Samuel F. O’Reilly (May 1854 - 29 April 1909) was an American tattoo artist from New York, who patented the first electric tattoo machine on December 8, 1891.

== Biography ==
O’Reilly was born in Waterbury, New Haven County, Connecticut, to Irish immigrants Thomas O’Reilly and Mary Ann Hurley in May 1854.

He began tattooing in New York around the mid-1880s, probably mentored by Martin Hildebrandt. O'Reilly's machine was based on the rotary technology of Thomas Edison's autographic printing pen. Although O'Reilly held the first patent for an electric tattoo machine, tattoo artists had been experimenting with and modifying a variety of different machines prior to the issuance of the patent. O'Reilly's first pre-patent tattoo machine was a modified dental plugger, which he used to tattoo several dime museum attractions for exhibition between the years 1889 and 1891. From the late 1880s on, tattoo machines continually evolved into the modern tattoo machine.

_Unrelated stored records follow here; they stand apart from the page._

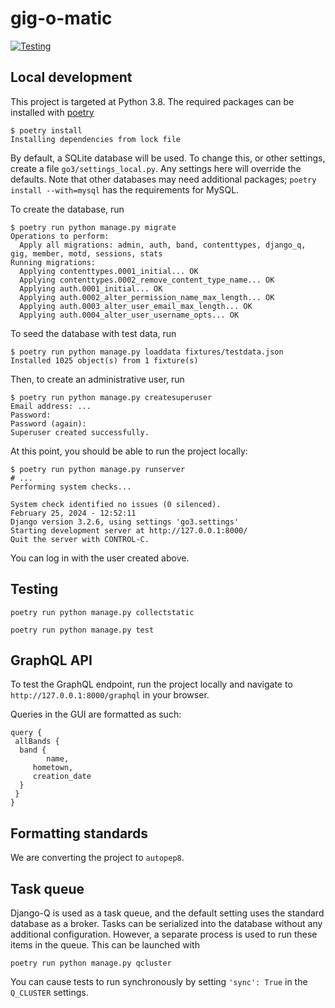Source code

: # gig-o-matic

[![Testing](https://github.com/Gig-o-Matic/GO3/actions/workflows/testing.yml/badge.svg)](https://github.com/Gig-o-Matic/GO3/actions/workflows/testing.yml)

## Local development

This project is targeted at Python 3.8.  The required packages can be installed with [poetry](python-poetry.org)

```shellsession
$ poetry install
Installing dependencies from lock file
```

By default, a SQLite database will be used.  To change this, or other settings, create a file `go3/settings_local.py`.  Any settings here will override the defaults.  Note that other databases may need additional packages; `poetry install --with=mysql` has the requirements for MySQL.

To create the database, run

```shellsession
$ poetry run python manage.py migrate
Operations to perform:
  Apply all migrations: admin, auth, band, contenttypes, django_q, gig, member, motd, sessions, stats
Running migrations:
  Applying contenttypes.0001_initial... OK
  Applying contenttypes.0002_remove_content_type_name... OK
  Applying auth.0001_initial... OK
  Applying auth.0002_alter_permission_name_max_length... OK
  Applying auth.0003_alter_user_email_max_length... OK
  Applying auth.0004_alter_user_username_opts... OK
```

To seed the database with test data, run

```shellsession
$ poetry run python manage.py loaddata fixtures/testdata.json
Installed 1025 object(s) from 1 fixture(s)
```

Then, to create an administrative user, run

```shellsession
$ poetry run python manage.py createsuperuser
Email address: ...
Password:
Password (again):
Superuser created successfully.
```

At this point, you should be able to run the project locally:

```shellsession
$ poetry run python manage.py runserver
# ...
Performing system checks...

System check identified no issues (0 silenced).
February 25, 2024 - 12:52:11
Django version 3.2.6, using settings 'go3.settings'
Starting development server at http://127.0.0.1:8000/
Quit the server with CONTROL-C.
```

You can log in with the user created above.

## Testing

```shellsession
poetry run python manage.py collectstatic
```

```shellsession
poetry run python manage.py test
```

## GraphQL API

To test the GraphQL endpoint, run the project locally and navigate to `http://127.0.0.1:8000/graphql` in your browser.

Queries in the GUI are formatted as such:

```shellsession
query {
 allBands {
  band {
        name,
     hometown,
     creation_date
  }
 }
}
```

## Formatting standards

We are converting the project to `autopep8`.

## Task queue

Django-Q is used as a task queue, and the default setting uses the standard database as a broker.  Tasks can be serialized into the database without any additional configuration.  However, a separate process is used to run these items in the queue.  This can be launched with

```shellsession
poetry run python manage.py qcluster
```

You can cause tests to run synchronously by setting `'sync': True` in the `Q_CLUSTER` settings.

O'Reilly first owned a shop at #5 Chatham Square on the New York Bowery. In 1904, he moved to #11 Chatham Square when the previous tenant, tattoo artist Elmer Getchell, left the city. Charles Wagner was allegedly apprenticed to O'Reilly and later assumed ownership of his #11 Chatham Square shop.

On April 29, 1909, Samuel O'Reilly fell while painting his house and died. He is buried in Holy Cross Cemetery, Brooklyn, NY.